At the U.S.-Mexico border, tunnels are a popular means of transporting illegal marijuana – a bulky drug whose distinctive odor makes it hard to get past drug-sniffing dogs and other security at border checkpoints and airports. Since 1990, more than 220 tunnels have been discovered there, including 60 in the area overseen by the U.S. Border Patrol’s San Diego office.
“You see, it’s an industrial area,” agency spokesman Jose Hernandez says in explaining its attraction to traffickers.
“We see many warehouses and many trucks passing by. It is common to see them at two in the afternoon or the morning,” he adds. “It happens many times. So what [traffickers] do is they hide where everyone can see them anyway.”
Noise from constant truck traffic on the American side and dense urban construction on the Mexican side conceal the construction of secret tunnels.
WATCH: Related video on border tunnels
Drug traffickers will spend as much as $2 million on construction in hopes of big profit in return, the Drug Enforcement Administration told the Associated Press earlier this year. The DEA links most of the cross-border tunneling to Mexico’s Sinaloa drug cartel, whose boss, Joaquin “El Chapo” Guzmán used other tunnels to escape twice from Mexican prisons. He was extradited to the United States in January and awaits trial on various trafficking charges.
The unfinished Galvez tunnel, discovered in 2009, was intended as a link from about 18 meters south of the Mexican border stretching 231 meters north into California’s San Diego neighborhood of Otay Mesa.
From transport to training site
Now, instead of serving as a conduit for drugs, it has become a training site for Border Patrol agents. They scramble down ladders to a passageway 20 meters deep, nearly 2 meters tall and just over a meter wide.
The tunnel yields clues into tunnel engineering and equipment. Dug with drills, picks and shovels, it was outfitted with lighting, railway, telephone and ventilation systems.

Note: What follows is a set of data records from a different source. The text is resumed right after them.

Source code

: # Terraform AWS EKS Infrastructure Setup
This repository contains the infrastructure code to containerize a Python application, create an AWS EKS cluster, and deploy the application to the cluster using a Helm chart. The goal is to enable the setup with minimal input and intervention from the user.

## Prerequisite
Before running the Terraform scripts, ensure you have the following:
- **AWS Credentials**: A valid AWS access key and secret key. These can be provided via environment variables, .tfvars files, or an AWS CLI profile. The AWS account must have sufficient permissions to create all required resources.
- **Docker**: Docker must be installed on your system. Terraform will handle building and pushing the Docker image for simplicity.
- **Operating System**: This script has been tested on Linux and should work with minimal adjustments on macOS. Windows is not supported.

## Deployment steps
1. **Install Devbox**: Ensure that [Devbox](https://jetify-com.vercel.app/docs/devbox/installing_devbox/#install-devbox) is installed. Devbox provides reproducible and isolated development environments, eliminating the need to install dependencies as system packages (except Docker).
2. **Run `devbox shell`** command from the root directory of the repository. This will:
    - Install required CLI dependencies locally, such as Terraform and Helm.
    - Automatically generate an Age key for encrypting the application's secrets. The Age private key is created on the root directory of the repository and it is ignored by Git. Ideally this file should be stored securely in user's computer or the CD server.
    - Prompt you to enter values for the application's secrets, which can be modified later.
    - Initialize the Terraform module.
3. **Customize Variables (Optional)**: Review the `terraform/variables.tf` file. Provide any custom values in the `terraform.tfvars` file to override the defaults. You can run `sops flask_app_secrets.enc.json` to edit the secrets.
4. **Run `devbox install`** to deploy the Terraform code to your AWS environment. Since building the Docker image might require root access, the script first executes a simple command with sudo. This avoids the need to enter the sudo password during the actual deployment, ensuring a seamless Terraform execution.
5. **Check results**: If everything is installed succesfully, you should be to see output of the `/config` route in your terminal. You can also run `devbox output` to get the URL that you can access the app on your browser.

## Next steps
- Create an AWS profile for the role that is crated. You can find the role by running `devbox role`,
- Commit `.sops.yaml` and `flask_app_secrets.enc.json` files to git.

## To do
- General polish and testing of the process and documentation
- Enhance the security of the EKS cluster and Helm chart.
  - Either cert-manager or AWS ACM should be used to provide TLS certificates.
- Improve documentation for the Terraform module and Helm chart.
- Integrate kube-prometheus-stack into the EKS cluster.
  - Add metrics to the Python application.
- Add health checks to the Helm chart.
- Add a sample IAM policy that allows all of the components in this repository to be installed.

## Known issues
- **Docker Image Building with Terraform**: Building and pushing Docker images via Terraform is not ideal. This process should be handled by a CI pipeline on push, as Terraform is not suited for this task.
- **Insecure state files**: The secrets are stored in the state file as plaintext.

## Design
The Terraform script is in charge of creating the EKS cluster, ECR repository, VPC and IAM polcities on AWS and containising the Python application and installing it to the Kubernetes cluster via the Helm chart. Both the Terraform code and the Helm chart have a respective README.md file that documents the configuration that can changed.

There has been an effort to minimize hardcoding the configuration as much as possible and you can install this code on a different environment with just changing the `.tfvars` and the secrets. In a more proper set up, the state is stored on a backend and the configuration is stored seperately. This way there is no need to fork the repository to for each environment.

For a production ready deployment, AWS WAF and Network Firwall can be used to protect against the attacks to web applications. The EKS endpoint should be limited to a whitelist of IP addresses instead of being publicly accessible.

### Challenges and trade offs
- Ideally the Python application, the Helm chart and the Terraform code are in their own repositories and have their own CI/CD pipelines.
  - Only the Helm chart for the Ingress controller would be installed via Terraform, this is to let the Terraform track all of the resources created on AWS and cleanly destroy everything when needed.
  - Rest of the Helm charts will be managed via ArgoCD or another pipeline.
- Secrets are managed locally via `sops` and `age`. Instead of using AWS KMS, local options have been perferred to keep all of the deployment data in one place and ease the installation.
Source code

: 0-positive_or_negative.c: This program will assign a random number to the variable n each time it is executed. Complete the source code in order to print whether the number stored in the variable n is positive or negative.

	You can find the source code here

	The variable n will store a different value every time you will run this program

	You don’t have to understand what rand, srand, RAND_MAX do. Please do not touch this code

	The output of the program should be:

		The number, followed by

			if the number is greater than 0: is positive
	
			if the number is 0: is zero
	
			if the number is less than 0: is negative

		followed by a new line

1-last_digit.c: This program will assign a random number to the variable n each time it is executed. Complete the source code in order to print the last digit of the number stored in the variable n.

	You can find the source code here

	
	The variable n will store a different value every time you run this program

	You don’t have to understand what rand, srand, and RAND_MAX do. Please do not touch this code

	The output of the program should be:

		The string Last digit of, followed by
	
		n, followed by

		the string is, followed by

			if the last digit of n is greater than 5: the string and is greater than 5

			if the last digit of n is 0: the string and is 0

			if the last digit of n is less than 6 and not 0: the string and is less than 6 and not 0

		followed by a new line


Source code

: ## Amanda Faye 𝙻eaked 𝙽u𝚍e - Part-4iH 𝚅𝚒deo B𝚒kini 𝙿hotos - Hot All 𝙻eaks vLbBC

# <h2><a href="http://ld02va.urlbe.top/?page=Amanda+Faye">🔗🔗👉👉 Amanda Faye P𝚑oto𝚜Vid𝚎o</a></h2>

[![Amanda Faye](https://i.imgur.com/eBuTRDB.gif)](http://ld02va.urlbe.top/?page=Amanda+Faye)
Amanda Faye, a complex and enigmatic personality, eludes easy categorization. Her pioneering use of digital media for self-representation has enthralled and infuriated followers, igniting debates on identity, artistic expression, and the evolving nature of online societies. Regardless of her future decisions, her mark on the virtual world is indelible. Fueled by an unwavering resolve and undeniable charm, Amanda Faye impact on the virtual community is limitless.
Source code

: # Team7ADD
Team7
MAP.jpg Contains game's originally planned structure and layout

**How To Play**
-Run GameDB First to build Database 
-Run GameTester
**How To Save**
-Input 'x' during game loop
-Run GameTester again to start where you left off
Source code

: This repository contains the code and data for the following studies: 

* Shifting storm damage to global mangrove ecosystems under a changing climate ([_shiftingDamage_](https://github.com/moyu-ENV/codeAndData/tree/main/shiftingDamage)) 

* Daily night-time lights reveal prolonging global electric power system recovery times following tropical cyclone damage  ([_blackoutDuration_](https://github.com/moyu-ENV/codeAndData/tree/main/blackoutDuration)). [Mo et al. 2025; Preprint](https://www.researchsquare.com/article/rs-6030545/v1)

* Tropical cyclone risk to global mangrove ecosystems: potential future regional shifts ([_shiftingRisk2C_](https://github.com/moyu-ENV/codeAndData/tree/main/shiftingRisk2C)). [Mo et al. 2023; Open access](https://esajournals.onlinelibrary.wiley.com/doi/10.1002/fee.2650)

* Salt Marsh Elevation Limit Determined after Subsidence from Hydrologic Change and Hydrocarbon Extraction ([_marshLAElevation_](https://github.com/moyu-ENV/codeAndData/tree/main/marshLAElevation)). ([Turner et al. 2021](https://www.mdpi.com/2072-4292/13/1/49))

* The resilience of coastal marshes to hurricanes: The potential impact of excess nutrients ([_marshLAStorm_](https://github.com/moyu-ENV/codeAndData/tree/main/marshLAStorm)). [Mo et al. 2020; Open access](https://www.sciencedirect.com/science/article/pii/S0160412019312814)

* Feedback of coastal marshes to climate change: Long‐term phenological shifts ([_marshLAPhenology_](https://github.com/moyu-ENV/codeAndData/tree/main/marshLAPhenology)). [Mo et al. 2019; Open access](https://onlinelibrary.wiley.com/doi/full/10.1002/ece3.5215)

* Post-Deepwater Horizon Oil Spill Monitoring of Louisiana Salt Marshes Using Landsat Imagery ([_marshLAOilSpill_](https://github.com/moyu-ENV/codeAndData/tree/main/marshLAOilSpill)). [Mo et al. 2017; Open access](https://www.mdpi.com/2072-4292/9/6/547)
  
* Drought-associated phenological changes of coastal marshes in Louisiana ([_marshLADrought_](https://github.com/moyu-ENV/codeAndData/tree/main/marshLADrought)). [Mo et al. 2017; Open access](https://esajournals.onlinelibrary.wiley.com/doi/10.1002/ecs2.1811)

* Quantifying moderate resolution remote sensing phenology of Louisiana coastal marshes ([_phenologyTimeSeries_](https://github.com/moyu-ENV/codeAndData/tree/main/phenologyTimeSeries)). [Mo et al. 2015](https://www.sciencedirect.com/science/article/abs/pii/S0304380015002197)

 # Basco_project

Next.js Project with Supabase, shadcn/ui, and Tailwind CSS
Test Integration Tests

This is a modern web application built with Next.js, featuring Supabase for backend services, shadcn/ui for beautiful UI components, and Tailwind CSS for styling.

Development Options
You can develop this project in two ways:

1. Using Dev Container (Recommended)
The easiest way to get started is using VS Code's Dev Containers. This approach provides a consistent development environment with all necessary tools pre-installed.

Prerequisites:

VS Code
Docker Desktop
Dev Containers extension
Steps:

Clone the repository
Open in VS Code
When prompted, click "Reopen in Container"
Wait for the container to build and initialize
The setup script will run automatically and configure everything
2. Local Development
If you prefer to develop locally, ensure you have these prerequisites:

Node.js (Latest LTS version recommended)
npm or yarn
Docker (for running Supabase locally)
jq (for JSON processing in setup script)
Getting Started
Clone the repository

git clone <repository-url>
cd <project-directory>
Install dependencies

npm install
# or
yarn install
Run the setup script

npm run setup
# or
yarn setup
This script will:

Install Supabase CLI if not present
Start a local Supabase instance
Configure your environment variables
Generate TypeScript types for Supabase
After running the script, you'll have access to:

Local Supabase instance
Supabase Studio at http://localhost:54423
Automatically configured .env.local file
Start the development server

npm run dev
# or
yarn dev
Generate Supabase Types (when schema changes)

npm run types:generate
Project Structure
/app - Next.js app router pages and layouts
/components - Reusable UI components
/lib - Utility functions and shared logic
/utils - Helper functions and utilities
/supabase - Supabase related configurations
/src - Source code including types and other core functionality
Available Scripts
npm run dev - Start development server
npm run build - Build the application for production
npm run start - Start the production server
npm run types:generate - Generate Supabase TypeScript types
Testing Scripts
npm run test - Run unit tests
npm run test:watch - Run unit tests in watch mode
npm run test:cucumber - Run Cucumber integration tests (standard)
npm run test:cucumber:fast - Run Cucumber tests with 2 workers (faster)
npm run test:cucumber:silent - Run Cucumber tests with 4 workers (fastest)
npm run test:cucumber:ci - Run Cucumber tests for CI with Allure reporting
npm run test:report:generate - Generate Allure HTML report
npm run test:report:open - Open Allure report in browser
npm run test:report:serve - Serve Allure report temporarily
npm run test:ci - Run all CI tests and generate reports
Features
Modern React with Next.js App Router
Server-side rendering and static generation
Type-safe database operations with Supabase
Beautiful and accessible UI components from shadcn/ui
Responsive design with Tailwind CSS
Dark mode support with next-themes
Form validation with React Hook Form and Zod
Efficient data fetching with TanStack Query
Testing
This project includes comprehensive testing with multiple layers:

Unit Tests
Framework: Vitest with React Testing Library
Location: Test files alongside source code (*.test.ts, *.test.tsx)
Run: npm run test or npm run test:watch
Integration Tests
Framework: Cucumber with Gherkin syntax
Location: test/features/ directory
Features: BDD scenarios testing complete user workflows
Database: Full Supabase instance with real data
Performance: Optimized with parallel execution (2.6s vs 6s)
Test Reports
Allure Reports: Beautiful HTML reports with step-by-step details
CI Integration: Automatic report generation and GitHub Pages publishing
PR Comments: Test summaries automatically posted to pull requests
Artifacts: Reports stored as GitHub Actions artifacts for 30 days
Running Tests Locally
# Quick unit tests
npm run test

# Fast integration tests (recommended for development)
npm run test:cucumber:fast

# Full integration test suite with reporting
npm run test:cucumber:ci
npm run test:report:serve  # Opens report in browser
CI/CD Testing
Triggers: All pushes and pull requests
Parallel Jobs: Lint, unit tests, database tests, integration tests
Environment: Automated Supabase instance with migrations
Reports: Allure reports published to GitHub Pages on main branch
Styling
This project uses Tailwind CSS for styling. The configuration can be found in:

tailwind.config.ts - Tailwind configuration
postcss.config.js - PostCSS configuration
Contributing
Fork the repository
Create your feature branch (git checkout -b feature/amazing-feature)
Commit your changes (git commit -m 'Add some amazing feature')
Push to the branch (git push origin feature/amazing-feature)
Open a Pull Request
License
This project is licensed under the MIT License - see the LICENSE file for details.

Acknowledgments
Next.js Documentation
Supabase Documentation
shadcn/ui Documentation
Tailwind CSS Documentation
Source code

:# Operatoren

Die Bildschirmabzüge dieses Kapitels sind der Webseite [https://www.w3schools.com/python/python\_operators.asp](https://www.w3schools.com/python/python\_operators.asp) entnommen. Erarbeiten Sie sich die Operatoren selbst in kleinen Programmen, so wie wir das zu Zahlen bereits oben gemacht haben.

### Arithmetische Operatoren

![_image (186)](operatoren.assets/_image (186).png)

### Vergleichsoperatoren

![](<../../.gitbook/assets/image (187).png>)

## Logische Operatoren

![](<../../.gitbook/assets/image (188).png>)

That’s not the most elaborate. Lance LeNoir, who leads the Border Patrol’s San Diego Intercept Team of so-called “tunnel rats,” reports that agents once “intercepted 13 individuals immediately to our south in Mexico. They found the entrance underneath a bathroom floor, which actually lowered through a [hydraulic] lift system.”
To aid its detective work, the Border Patrol uses an assortment of complex tools, including ground-penetrating radar and sensors.
Closing the link
When a tunnel is discovered, U.S. authorities shut it down.
“When we go to remediate these things, we mark the ground with an X,” LeNoir says, then “drill down to find them and fill them with cement.”
From 2007 to 2015, the Department of Homeland Security spent $8.7 million to block the tunnels with concrete.
Its counterpart in Mexico uses a different approach.
“They mostly put garbage at the entrance to the tunnel until the entrance is blocked,” says Hernandez, the Border Patrol spokesman.
The trash treatment is a source of conflict between Mexican and U.S. authorities because it’s not permanent. At least six tunnels were found reopened on the Mexican side. Authorities there say they don’t have the money to use cement.
But the two countries continue to collaborate on blocking tunnels and traffickers. The United States views illegal drugs and smuggling as a threat to the nation’s health and security.